The system i am building will have one global file management so all files are accessible to all users. But many that have gone the file route talk about physical directory size (if all the files are within one directory for example)
So my question is, what are some tips or best practice methods in creating folders for these static files, or if i shouldn't go the virtual directory route at all.
(the project is on the LAMP stack (PHP) if that helps at all)
One way is to assign a unique number to each file and use it to look up the actual file location. Then you an use that number to distribute files in different directories in the filesystem. For example you could use something like this scheme:
/images/{0}/{1}/{2}
{0}: file_number % 100
{1}: (file_number / 100) % 100
{2}: file_number
I've ran into this problem some time ago for a website that was hosting a lot of files. What we did was take a GUID (which is also the Primary Key field of a file) (e.g. BCC46E3F-2F7A-42b1-92CE-DBD6EC6D6301) and store a file like this: /B/C/C/BCC46E3F-2F7A-42b1-92CE-DBD6EC6D6301/filename.ext
This has certain advantages:
You can scale out the file servers over multiple servers (and assign specific directories to each one)

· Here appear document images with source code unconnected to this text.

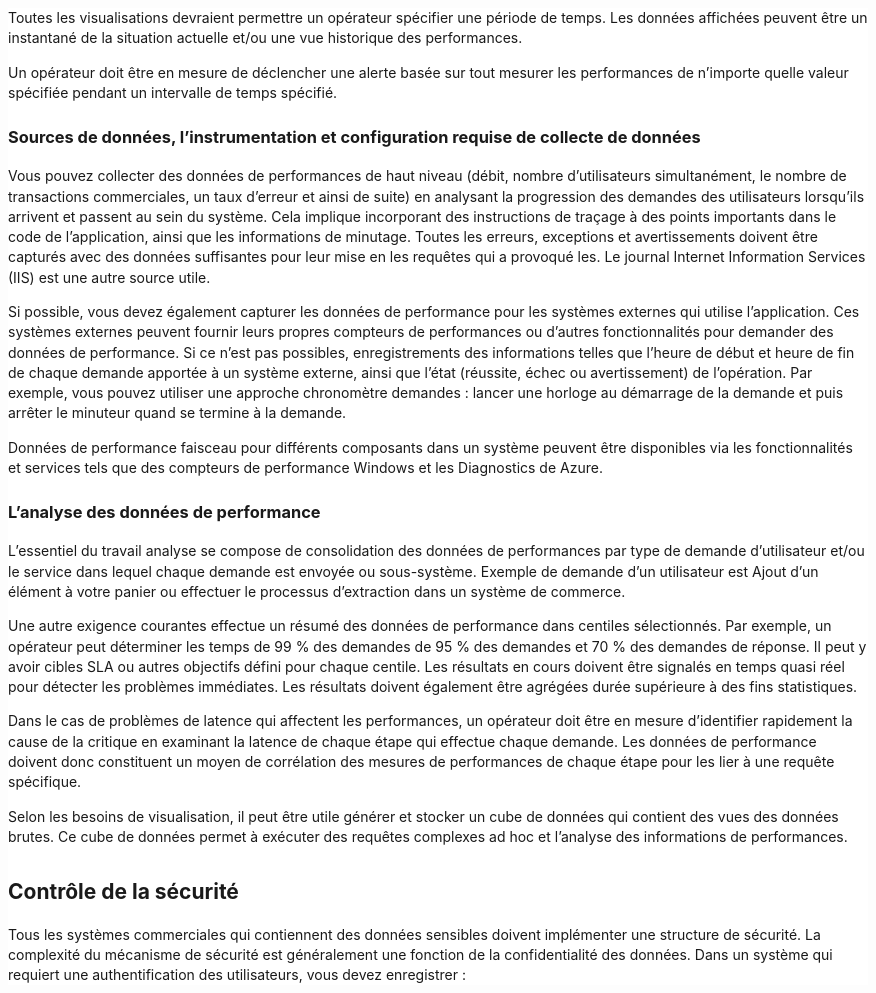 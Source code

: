 Toutes les visualisations devraient permettre un opérateur spécifier une période de temps. Les données affichées peuvent être un instantané de la situation actuelle et/ou une vue historique des performances.

Un opérateur doit être en mesure de déclencher une alerte basée sur tout mesurer les performances de n’importe quelle valeur spécifiée pendant un intervalle de temps spécifié.

### <a name="data-sources-instrumentation-and-data-collection-requirements"></a>Sources de données, l’instrumentation et configuration requise de collecte de données
Vous pouvez collecter des données de performances de haut niveau (débit, nombre d’utilisateurs simultanément, le nombre de transactions commerciales, un taux d’erreur et ainsi de suite) en analysant la progression des demandes des utilisateurs lorsqu’ils arrivent et passent au sein du système. Cela implique incorporant des instructions de traçage à des points importants dans le code de l’application, ainsi que les informations de minutage. Toutes les erreurs, exceptions et avertissements doivent être capturés avec des données suffisantes pour leur mise en les requêtes qui a provoqué les. Le journal Internet Information Services (IIS) est une autre source utile.

Si possible, vous devez également capturer les données de performance pour les systèmes externes qui utilise l’application. Ces systèmes externes peuvent fournir leurs propres compteurs de performances ou d’autres fonctionnalités pour demander des données de performance. Si ce n’est pas possibles, enregistrements des informations telles que l’heure de début et heure de fin de chaque demande apportée à un système externe, ainsi que l’état (réussite, échec ou avertissement) de l’opération. Par exemple, vous pouvez utiliser une approche chronomètre demandes : lancer une horloge au démarrage de la demande et puis arrêter le minuteur quand se termine à la demande.

Données de performance faisceau pour différents composants dans un système peuvent être disponibles via les fonctionnalités et services tels que des compteurs de performance Windows et les Diagnostics de Azure.

### <a name="analyzing-performance-data"></a>L’analyse des données de performance
L’essentiel du travail analyse se compose de consolidation des données de performances par type de demande d’utilisateur et/ou le service dans lequel chaque demande est envoyée ou sous-système. Exemple de demande d’un utilisateur est Ajout d’un élément à votre panier ou effectuer le processus d’extraction dans un système de commerce.

Une autre exigence courantes effectue un résumé des données de performance dans centiles sélectionnés. Par exemple, un opérateur peut déterminer les temps de 99 % des demandes de 95 % des demandes et 70 % des demandes de réponse. Il peut y avoir cibles SLA ou autres objectifs défini pour chaque centile. Les résultats en cours doivent être signalés en temps quasi réel pour détecter les problèmes immédiates. Les résultats doivent également être agrégées durée supérieure à des fins statistiques.

Dans le cas de problèmes de latence qui affectent les performances, un opérateur doit être en mesure d’identifier rapidement la cause de la critique en examinant la latence de chaque étape qui effectue chaque demande. Les données de performance doivent donc constituent un moyen de corrélation des mesures de performances de chaque étape pour les lier à une requête spécifique.

Selon les besoins de visualisation, il peut être utile générer et stocker un cube de données qui contient des vues des données brutes. Ce cube de données permet à exécuter des requêtes complexes ad hoc et l’analyse des informations de performances.

## <a name="security-monitoring"></a>Contrôle de la sécurité
Tous les systèmes commerciales qui contiennent des données sensibles doivent implémenter une structure de sécurité. La complexité du mécanisme de sécurité est généralement une fonction de la confidentialité des données. Dans un système qui requiert une authentification des utilisateurs, vous devez enregistrer :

You don't have to rename the file
Your directories are guaranteed to be unique
Hope this helps!
In order to avoid creating an excessive number of entries in a single directory, you may want to base creating directories on pieces of the filename. So for instance, if you have a file named d7f5ae9b7c5a.png, you may want to store it in media/d7/f5/d7f5ae9b7c5a.png. If your filenames are all hexadecimal then this will restrict the number of entries in a single directory to 256 up until the final level.
I can't say much about how apache and PHP manage files, but I can say something about the ext3 file system. ext3 does not seem to have problems with large numbers of files in the same directory. I've tested it with up to a million files. Make sure the dir_index option is enabled on the file system before creating the directories. You can check by running dump2fs and change this option by running tune2fs. Hashing the files into a tree of subdirectories can still be useful because command line tools can still have problems listing the contents of the directory.
One user image ~ 100kb, so let have 10 000 users in database, each user will have in average 5 images, so we will have 5 terabytes DB, and each image output will be executed via a DB and this extra DB traffic will reduce the general DB server perfomance. ... you may use the DB cluster to avoid this, but suppose it is expensive
User report about error on live database, (on test - all works correctly), how would you create dump an unpack it on developers machine? How much time it will take?
In one moment you can decide to put images on some CDN, what will be the changes in your source code?
I usually take this approach:
Have a global settings variable for your application that points to the folder where you store uploaded files. In your database store the relative paths to the files (relative to what the settings variable points to).
So if a file is located at /www/uploads/image.jpg, your settings varible points to /www/uploads your database row has image.jpg. This is a flexible way that decouples your systems directory structure from your application.
Further you can fragment file storage in directories based on what database tables these relate to. Say you have a table user_reports and a table user_photos. You store the files that relate to user_reports in /www/uploads/user_reports. If you have large number of user uploads you can implement fragmentaion even further. Say a user uploads a file on 20.03.2009, the file is called report.pdf, so you store it at /www/uploads/user_reports/2009/03/20/report.pdf.